EXERCISE INSTRUCTIONS:
Report back each line of the data that contains the word "confirmClose".

Source texts of formatted documents:
# # #
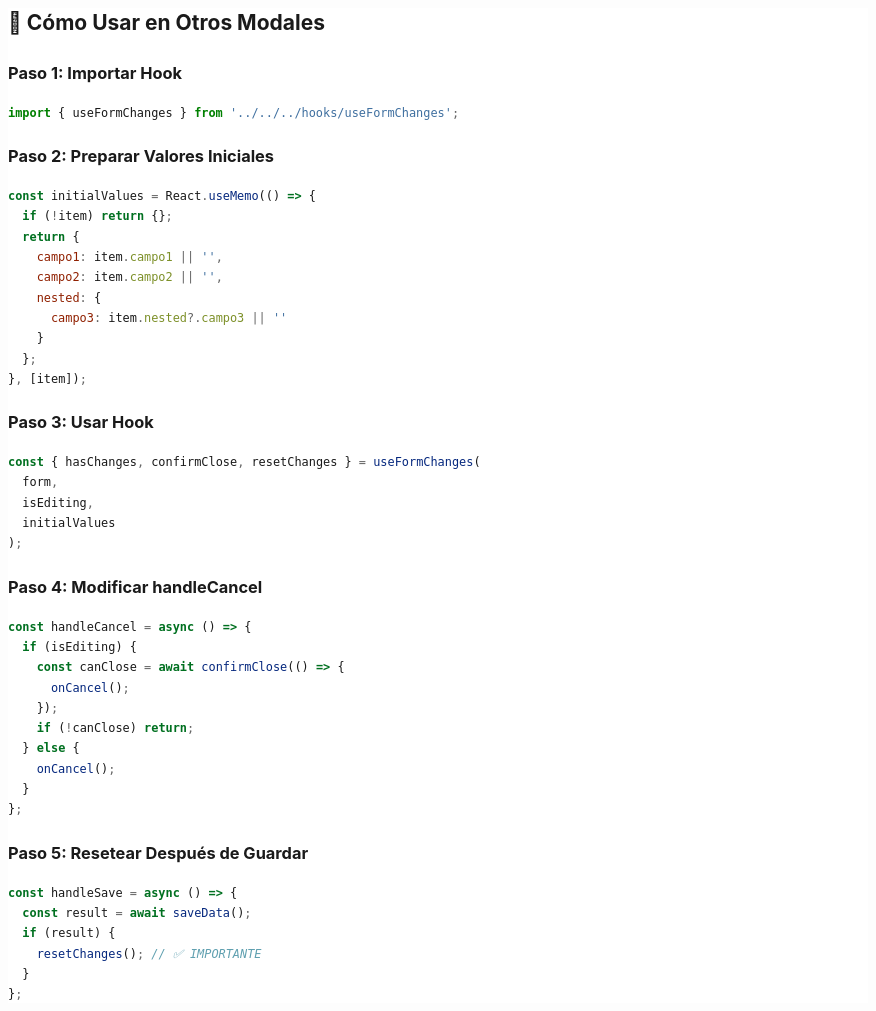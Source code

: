 
## 🚀 Cómo Usar en Otros Modales

### Paso 1: Importar Hook

```javascript
import { useFormChanges } from '../../../hooks/useFormChanges';
```

### Paso 2: Preparar Valores Iniciales

```javascript
const initialValues = React.useMemo(() => {
  if (!item) return {};
  return {
    campo1: item.campo1 || '',
    campo2: item.campo2 || '',
    nested: {
      campo3: item.nested?.campo3 || ''
    }
  };
}, [item]);
```

### Paso 3: Usar Hook

```javascript
const { hasChanges, confirmClose, resetChanges } = useFormChanges(
  form,
  isEditing,
  initialValues
);
```

### Paso 4: Modificar handleCancel

```javascript
const handleCancel = async () => {
  if (isEditing) {
    const canClose = await confirmClose(() => {
      onCancel();
    });
    if (!canClose) return;
  } else {
    onCancel();
  }
};
```

### Paso 5: Resetear Después de Guardar

```javascript
const handleSave = async () => {
  const result = await saveData();
  if (result) {
    resetChanges(); // ✅ IMPORTANTE
  }
};
```
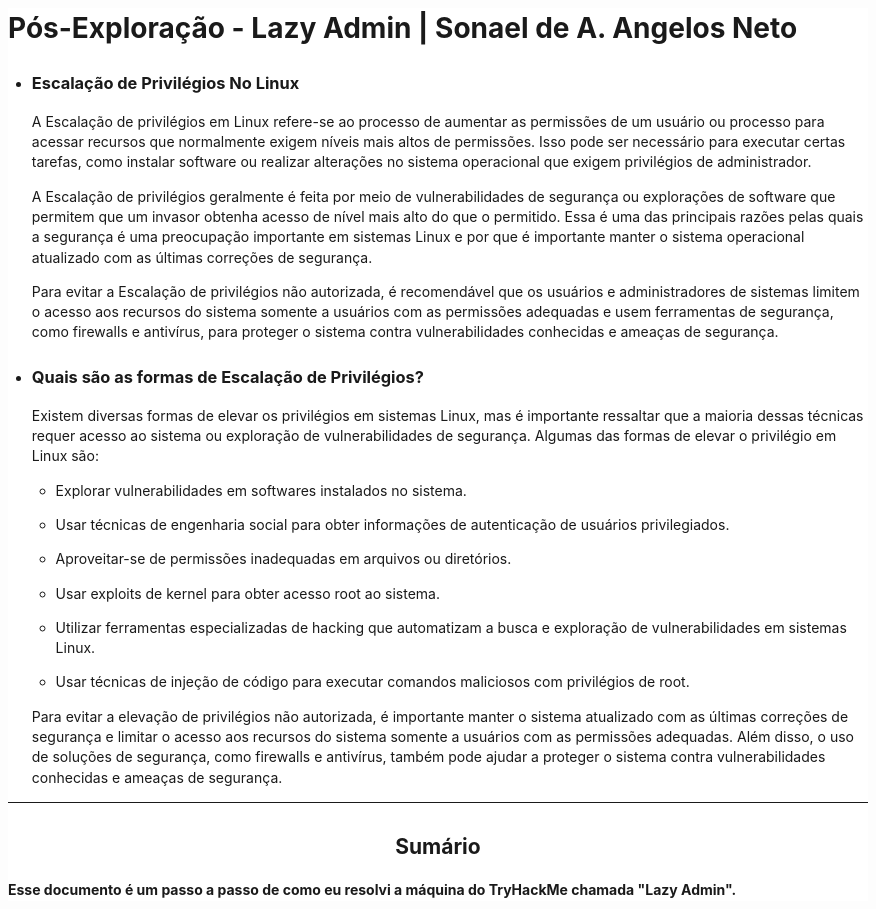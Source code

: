 <div class="page"/>

# **Pós-Exploração - Lazy Admin | Sonael de A. Angelos Neto**

- ### **Escalação de Privilégios No Linux**

  A Escalação de privilégios em Linux refere-se ao processo de aumentar as permissões de um usuário ou processo para acessar recursos que normalmente exigem níveis mais altos de permissões. Isso pode ser necessário para executar certas tarefas, como instalar software ou realizar alterações no sistema operacional que exigem privilégios de administrador.

  A Escalação de privilégios geralmente é feita por meio de vulnerabilidades de segurança ou explorações de software que permitem que um invasor obtenha acesso de nível mais alto do que o permitido. Essa é uma das principais razões pelas quais a segurança é uma preocupação importante em sistemas Linux e por que é importante manter o sistema operacional atualizado com as últimas correções de segurança.

  Para evitar a Escalação de privilégios não autorizada, é recomendável que os usuários e administradores de sistemas limitem o acesso aos recursos do sistema somente a usuários com as permissões adequadas e usem ferramentas de segurança, como firewalls e antivírus, para proteger o sistema contra vulnerabilidades conhecidas e ameaças de segurança.

- ### **Quais são as formas de Escalação de Privilégios?**

  Existem diversas formas de elevar os privilégios em sistemas Linux, mas é importante ressaltar que a maioria dessas técnicas requer acesso ao sistema ou exploração de vulnerabilidades de segurança. Algumas das formas de elevar o privilégio em Linux são:

  - Explorar vulnerabilidades em softwares instalados no sistema.

  - Usar técnicas de engenharia social para obter informações de autenticação de usuários privilegiados.
  
  - Aproveitar-se de permissões inadequadas em arquivos ou diretórios.
  
  - Usar exploits de kernel para obter acesso root ao sistema.
  
  - Utilizar ferramentas especializadas de hacking que automatizam a busca e exploração de vulnerabilidades em sistemas Linux.
  
  - Usar técnicas de injeção de código para executar comandos maliciosos com privilégios de root.
  
  Para evitar a elevação de privilégios não autorizada, é importante manter o sistema atualizado com as últimas correções de segurança e limitar o acesso aos recursos do sistema somente a usuários com as permissões adequadas. Além disso, o uso de soluções de segurança, como firewalls e antivírus, também pode ajudar a proteger o sistema contra vulnerabilidades conhecidas e ameaças de segurança.

---

<div class="page"/>

## **<center>Sumário</center>**

  **Esse documento é um passo a passo de como eu resolvi a máquina do TryHackMe chamada "Lazy Admin".**

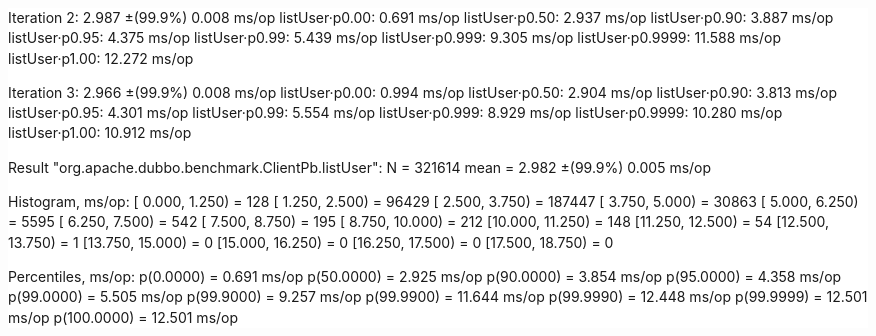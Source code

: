 Iteration   2: 2.987 ±(99.9%) 0.008 ms/op
                 listUser·p0.00:   0.691 ms/op
                 listUser·p0.50:   2.937 ms/op
                 listUser·p0.90:   3.887 ms/op
                 listUser·p0.95:   4.375 ms/op
                 listUser·p0.99:   5.439 ms/op
                 listUser·p0.999:  9.305 ms/op
                 listUser·p0.9999: 11.588 ms/op
                 listUser·p1.00:   12.272 ms/op

Iteration   3: 2.966 ±(99.9%) 0.008 ms/op
                 listUser·p0.00:   0.994 ms/op
                 listUser·p0.50:   2.904 ms/op
                 listUser·p0.90:   3.813 ms/op
                 listUser·p0.95:   4.301 ms/op
                 listUser·p0.99:   5.554 ms/op
                 listUser·p0.999:  8.929 ms/op
                 listUser·p0.9999: 10.280 ms/op
                 listUser·p1.00:   10.912 ms/op



Result "org.apache.dubbo.benchmark.ClientPb.listUser":
  N = 321614
  mean =      2.982 ±(99.9%) 0.005 ms/op

  Histogram, ms/op:
    [ 0.000,  1.250) = 128 
    [ 1.250,  2.500) = 96429 
    [ 2.500,  3.750) = 187447 
    [ 3.750,  5.000) = 30863 
    [ 5.000,  6.250) = 5595 
    [ 6.250,  7.500) = 542 
    [ 7.500,  8.750) = 195 
    [ 8.750, 10.000) = 212 
    [10.000, 11.250) = 148 
    [11.250, 12.500) = 54 
    [12.500, 13.750) = 1 
    [13.750, 15.000) = 0 
    [15.000, 16.250) = 0 
    [16.250, 17.500) = 0 
    [17.500, 18.750) = 0 

  Percentiles, ms/op:
      p(0.0000) =      0.691 ms/op
     p(50.0000) =      2.925 ms/op
     p(90.0000) =      3.854 ms/op
     p(95.0000) =      4.358 ms/op
     p(99.0000) =      5.505 ms/op
     p(99.9000) =      9.257 ms/op
     p(99.9900) =     11.644 ms/op
     p(99.9990) =     12.448 ms/op
     p(99.9999) =     12.501 ms/op
    p(100.0000) =     12.501 ms/op
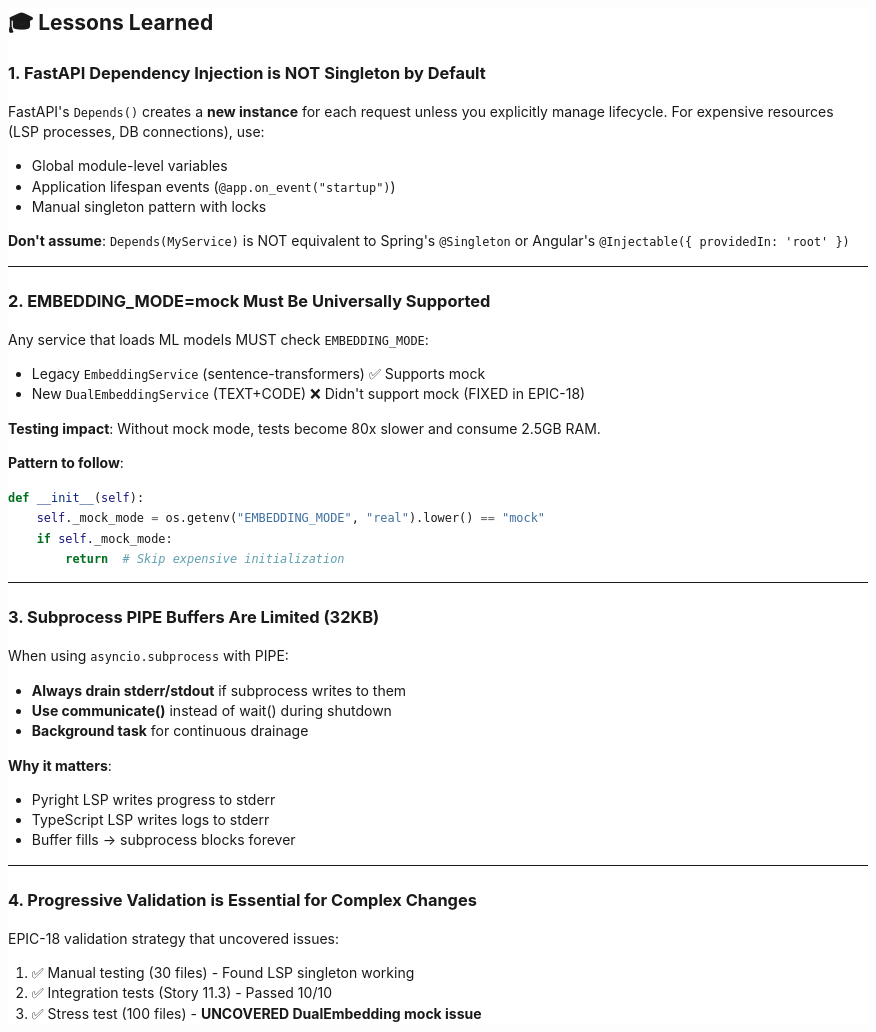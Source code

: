 
## 🎓 Lessons Learned

### 1. **FastAPI Dependency Injection is NOT Singleton by Default**

FastAPI's `Depends()` creates a **new instance** for each request unless you explicitly manage lifecycle. For expensive resources (LSP processes, DB connections), use:
- Global module-level variables
- Application lifespan events (`@app.on_event("startup")`)
- Manual singleton pattern with locks

**Don't assume**: `Depends(MyService)` is NOT equivalent to Spring's `@Singleton` or Angular's `@Injectable({ providedIn: 'root' })`

---

### 2. **EMBEDDING_MODE=mock Must Be Universally Supported**

Any service that loads ML models MUST check `EMBEDDING_MODE`:
- Legacy `EmbeddingService` (sentence-transformers) ✅ Supports mock
- New `DualEmbeddingService` (TEXT+CODE) ❌ Didn't support mock (FIXED in EPIC-18)

**Testing impact**: Without mock mode, tests become 80x slower and consume 2.5GB RAM.

**Pattern to follow**:
```python
def __init__(self):
    self._mock_mode = os.getenv("EMBEDDING_MODE", "real").lower() == "mock"
    if self._mock_mode:
        return  # Skip expensive initialization
```

---

### 3. **Subprocess PIPE Buffers Are Limited (32KB)**

When using `asyncio.subprocess` with PIPE:
- **Always drain stderr/stdout** if subprocess writes to them
- **Use communicate()** instead of wait() during shutdown
- **Background task** for continuous drainage

**Why it matters**:
- Pyright LSP writes progress to stderr
- TypeScript LSP writes logs to stderr
- Buffer fills → subprocess blocks forever

---

### 4. **Progressive Validation is Essential for Complex Changes**

EPIC-18 validation strategy that uncovered issues:
1. ✅ Manual testing (30 files) - Found LSP singleton working
2. ✅ Integration tests (Story 11.3) - Passed 10/10
3. ✅ Stress test (100 files) - **UNCOVERED DualEmbedding mock issue**

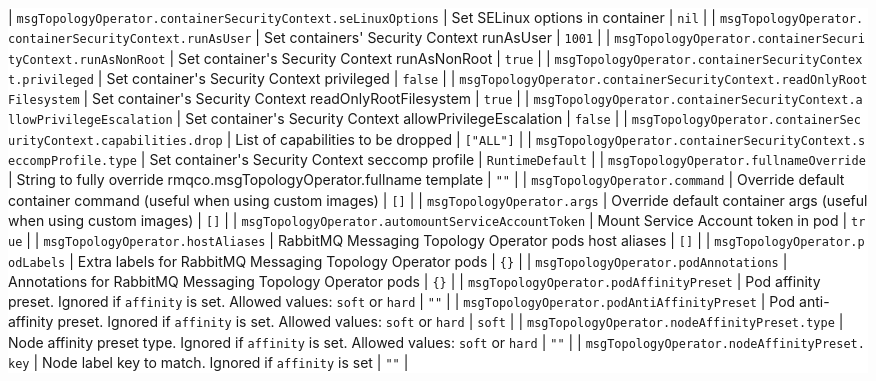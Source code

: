 | `msgTopologyOperator.containerSecurityContext.seLinuxOptions`           | Set SELinux options in container                                                                                                                                                 | `nil`                                             |
| `msgTopologyOperator.containerSecurityContext.runAsUser`                | Set containers' Security Context runAsUser                                                                                                                                       | `1001`                                            |
| `msgTopologyOperator.containerSecurityContext.runAsNonRoot`             | Set container's Security Context runAsNonRoot                                                                                                                                    | `true`                                            |
| `msgTopologyOperator.containerSecurityContext.privileged`               | Set container's Security Context privileged                                                                                                                                      | `false`                                           |
| `msgTopologyOperator.containerSecurityContext.readOnlyRootFilesystem`   | Set container's Security Context readOnlyRootFilesystem                                                                                                                          | `true`                                            |
| `msgTopologyOperator.containerSecurityContext.allowPrivilegeEscalation` | Set container's Security Context allowPrivilegeEscalation                                                                                                                        | `false`                                           |
| `msgTopologyOperator.containerSecurityContext.capabilities.drop`        | List of capabilities to be dropped                                                                                                                                               | `["ALL"]`                                         |
| `msgTopologyOperator.containerSecurityContext.seccompProfile.type`      | Set container's Security Context seccomp profile                                                                                                                                 | `RuntimeDefault`                                  |
| `msgTopologyOperator.fullnameOverride`                                  | String to fully override rmqco.msgTopologyOperator.fullname template                                                                                                             | `""`                                              |
| `msgTopologyOperator.command`                                           | Override default container command (useful when using custom images)                                                                                                             | `[]`                                              |
| `msgTopologyOperator.args`                                              | Override default container args (useful when using custom images)                                                                                                                | `[]`                                              |
| `msgTopologyOperator.automountServiceAccountToken`                      | Mount Service Account token in pod                                                                                                                                               | `true`                                            |
| `msgTopologyOperator.hostAliases`                                       | RabbitMQ Messaging Topology Operator pods host aliases                                                                                                                           | `[]`                                              |
| `msgTopologyOperator.podLabels`                                         | Extra labels for RabbitMQ Messaging Topology Operator pods                                                                                                                       | `{}`                                              |
| `msgTopologyOperator.podAnnotations`                                    | Annotations for RabbitMQ Messaging Topology Operator pods                                                                                                                        | `{}`                                              |
| `msgTopologyOperator.podAffinityPreset`                                 | Pod affinity preset. Ignored if `affinity` is set. Allowed values: `soft` or `hard`                                                                                              | `""`                                              |
| `msgTopologyOperator.podAntiAffinityPreset`                             | Pod anti-affinity preset. Ignored if `affinity` is set. Allowed values: `soft` or `hard`                                                                                         | `soft`                                            |
| `msgTopologyOperator.nodeAffinityPreset.type`                           | Node affinity preset type. Ignored if `affinity` is set. Allowed values: `soft` or `hard`                                                                                        | `""`                                              |
| `msgTopologyOperator.nodeAffinityPreset.key`                            | Node label key to match. Ignored if `affinity` is set                                                                                                                            | `""`                                              |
# # #
RESPONSE FOR THIS EXERCISE:
const { hasChanges, confirmClose, resetChanges } = useFormChanges(
    const canClose = await confirmClose(() => {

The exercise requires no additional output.